Has True Blood Gone As Far As It Can Go?

The show scored its best-ever TV ratings for a season premiere, but stopped exploding like a firework

By Joal Ryan Jun 28, 2011 7:30 PMTags
True Blood, Stephen Moyer, Alexander Skarsgard, Anna PaquinHBO/Art Streiber

There was only one problem with True Blood's biggest-ever season premiere.

It wasn't bigger.

For the first time, the HBO vampire show didn't shoot up like a rocket from season to season.

Not that the competition didn't get burned anyway.

The show's fourth-season premiere sucked in 5.4 million, more than enough to make it cable's most-watched scripted series of the week, as well as True Blood's most-watched opener ever. 

Additionally, Sunday's show was, along with last September's third-season finale, the series' most-watched episode ever.

On the downside...Well, there isn't a downside, but there is this observation:

From the show's season-one premiere to its season-two opener, True Blood's audience exploded by more than 100 percent.
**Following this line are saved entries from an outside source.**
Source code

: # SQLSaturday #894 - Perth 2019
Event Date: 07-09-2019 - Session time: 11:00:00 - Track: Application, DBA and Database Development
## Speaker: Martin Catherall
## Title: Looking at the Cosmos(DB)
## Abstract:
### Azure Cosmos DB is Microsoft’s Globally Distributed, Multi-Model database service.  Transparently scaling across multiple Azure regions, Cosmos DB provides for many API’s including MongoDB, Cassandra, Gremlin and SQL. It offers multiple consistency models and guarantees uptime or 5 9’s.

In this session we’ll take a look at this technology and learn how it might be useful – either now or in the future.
From season two to season three, it grew by nearly 40 percent. But from season three to season four, it was up "only" 6 percent.

So, it could be that True Blood has maxed out.

Which, granted, is better than bottoming out.

Other TV ratings winners—and losers, per the latest Nielsen rankings:

• BET Awards: With 7.7 million viewers, up a touch from last year's show, it was the only cable thing bigger—and scarier to watch—than True Blood 

Burn Notice: With 5.2 million viewers, Burn Notice's season opener rivaled True Blood's. (Just don't ask if it rivaled its own 2010 season opener, 'cause it didn't come close.)

Cars: Sorry, critics, Lightning McQueen can't be beat. A few days before Cars' poorly reviewed sequel killed at the box office, the not-quite-acclaimed 2006 original aired on Disney Channel, and scored the week's biggest audience for a movie (4.2 million).

Expedition Impossible: The Survivor-esque, Amazing Race-ish competition series got off to a Top 10 start in the 18-49 demo. Overall, the ABC show averaged 7.2 million.

• Same Old, Same Old: Yup, America's Got Talent and The Voice were the most popular and most demographically desirable shows, respectively. 

Falling Skies: The TNT sci-fi show fell from 5.9 million viewers from its premiere week to 4.2 million for its second week.